From David Lynch, a `Rambo' view of morality, dramatic but simplistic
DAVID LYNCH means different things to different moviegoers. His new picture, ``Wild at Heart,'' is sure to spark much debate when it opens in theaters on Aug. 17, about three months after winning the best-picture award at the prestigious Cannes Film Festival - which some observers say it didn't come close to deserving. To those dissenters, Mr. Lynch represents all that's wrong in filmmaking today. Exhibit A in this argument is his last movie, ``Blue Velvet,'' a melodrama drenched in sex and violence. ``Twin Peaks,'' his successful TV series about intrigue in a rural town, is a lot milder - yet strikes Lynch detractors as equally offensive in its own way, exploding the boundaries of TV decency as surely as ``Blue Velvet'' did to wide-screen standards.
Others, including a number of young people I've spoken with, don't understand what the fuss is about. ``Blue Velvet'' is shocking at times, they agree, but its sense of right and wrong is unmistakable: The good people win; the bad ones never get a shred of sympathy; and evil is exposed as the ugly, repellent thing it really is. These supporters also point out that Lynch's work includes ``The Elephant Man,'' a gentle film nominated for multiple Academy Awards and that ``Twin Peaks'' is leading all contenders in the current Emmy race - so how outrageous could it be?

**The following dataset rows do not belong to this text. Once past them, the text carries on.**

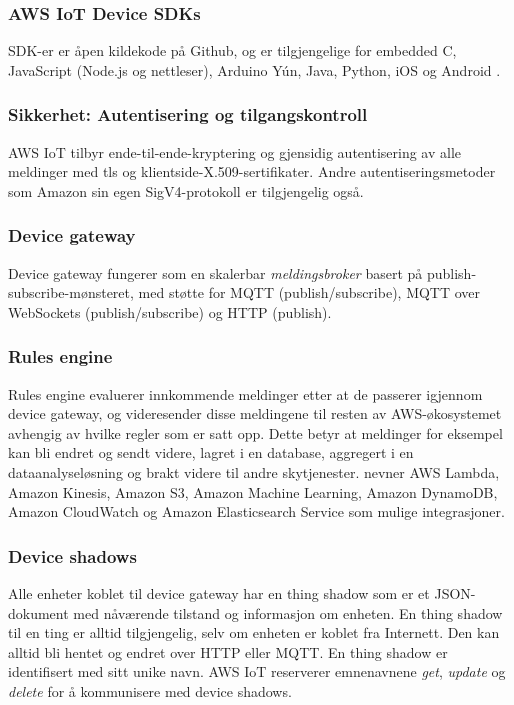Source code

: \subsubsection{AWS IoT Device SDKs}
SDK-er er åpen kildekode på Github, og er tilgjengelige for embedded C, JavaScript (Node.js og nettleser),
Arduino Yún, Java, Python, iOS og Android \citep{aws_sdks}.

\subsubsection{Sikkerhet: Autentisering og tilgangskontroll}
AWS IoT tilbyr ende-til-ende-kryptering og gjensidig autentisering av alle meldinger med
\gls{tls} og klientside-X.509-sertifikater. Andre autentiseringsmetoder som Amazon sin egen SigV4-protokoll
er tilgjengelig også.

\subsubsection{Device gateway}
Device gateway fungerer som en skalerbar \textit{meldingsbroker} basert på publish-subscribe-mønsteret,
med støtte for MQTT (publish/subscribe), MQTT over WebSockets (publish/subscribe) og HTTP (publish).

\subsubsection{Rules engine}
Rules engine evaluerer innkommende meldinger etter at de passerer igjennom device gateway,
og videresender disse meldingene til resten av AWS-økosystemet avhengig av hvilke regler som er satt opp.
Dette betyr at meldinger for eksempel kan bli endret og sendt videre, lagret i en database, aggregert i en
dataanalyseløsning og brakt videre til andre skytjenester. \citet{aws_works} nevner AWS Lambda, Amazon Kinesis,
Amazon S3, Amazon Machine Learning, Amazon DynamoDB, Amazon CloudWatch og Amazon Elasticsearch Service som mulige
integrasjoner.

\subsubsection{Device shadows}
Alle enheter koblet til device gateway har en thing shadow som er et JSON-dokument
med nåværende tilstand og informasjon om enheten. En thing shadow til en ting er alltid tilgjengelig,
selv om enheten er koblet fra Internett. Den kan alltid bli hentet og endret over HTTP eller MQTT. En thing shadow
er identifisert med sitt unike navn. AWS IoT reserverer emnenavnene \textit{get}, \textit{update}
og \textit{delete} for å kommunisere med device shadows.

If there is a middle-of-the-road position on Lynch, it's that his talent as a visual stylist (often steered by his weird interest in sex and violence) is not matched by his skill as a storyteller, and certainly not by any philosophical depth. Lynch began his career as a painter, and his filmmaking has always been fired by tremendous visual imagination. His abilities are less developed in other areas, though. ``The Elephant Man'' is weighed down by a repetitious screenplay, for instance, and ``Blue Velvet'' suffers from miscalculated acting, not to mention its tortured view of human excesses.
More seriously, Lynch's critique of American values has more flash than substance. Some commentators acclaim him for exposing layers of hidden corruption beneath the seemingly scrubbed and contented surface of middle-class life.
His vision is limited, however, by the way he shows good and evil slugging it out for supremacy in the family, in the community, in society at large - but rarely where it counts most, deep within human nature itself. His movies are battlegrounds where heroes and heroines (sometimes innocent, as in ``Blue Velvet,'' and sometimes sensual, as in the new picture) work their way to showdowns with grotesquely wicked enemies. It's a ``Rambo'' view of morality, dramatically compelling but simplistic and short-sighted.
``Wild at Heart'' finds Lynch painting his allegorical portrait on the largest canvas he's used since ``Dune,'' his least successful film. The heroes are a young man and woman (Nicolas Cage and Laura Dern) on the run, zooming through a nightmarish version of the Deep South that grows stranger with each new acquaintance and adventure. What's new for Lynch is a streak of childlike fantasy that pokes its head into the otherwise steady stream of sex, violence, and perversity.
Doing an encore to ``Blue Velvet'' is no easy job, and you can feel Lynch straining for new shock value to throw into his yucky stew. Then, just when you least expect it, the picture goes positively Disneyish for a few moments. If earlier Lynch films shared George Lucas's black-and-white moral sense, this one has Steven Spielberg's goofy optimism tacked crazily onto it. These are odd models for Lynch, but springing surprises has always been his strong point.
As a story, ``Wild at Heart'' is even less coherent than ``Blue Velvet,'' to the point where whole characters and subplots disappear into a murky haze at the end.
When we talked at the Cannes filmfest, Lynch told me the movie ran more than four hours when first completed, and that he gradually whittled it down to its final length of about two hours. This isn't unusual in Hollywood filmmaking - indeed, ``Blue Velvet'' went through a similar process - but the results are rarely so slipshod. Next to this, ``Twin Peaks'' is a model of clarity.
``Wild at Heart'' delivers enough sliminess and looniness to please hard-core Lynch fans, but even they may agree that it's a step backward in terms of originality. For example, both this movie and Lynch's first feature, ``Eraserhead,'' have moments when a character literally gets his head knocked off. In the early film, which is highly surrealistic, the knocking is done by what looks like a loaf of Italian bread that pokes up from the character's own neck; in ``Wild at Heart,'' it's by a shotgun blast. Both pictures are pointedly outrageous, but there's no question which is more imaginative. Or that millions of mature moviegoers will want nothing to do with either one.
``Wild at Heart'' is rated R, reflecting a great deal of sex, violence, and vulgarity.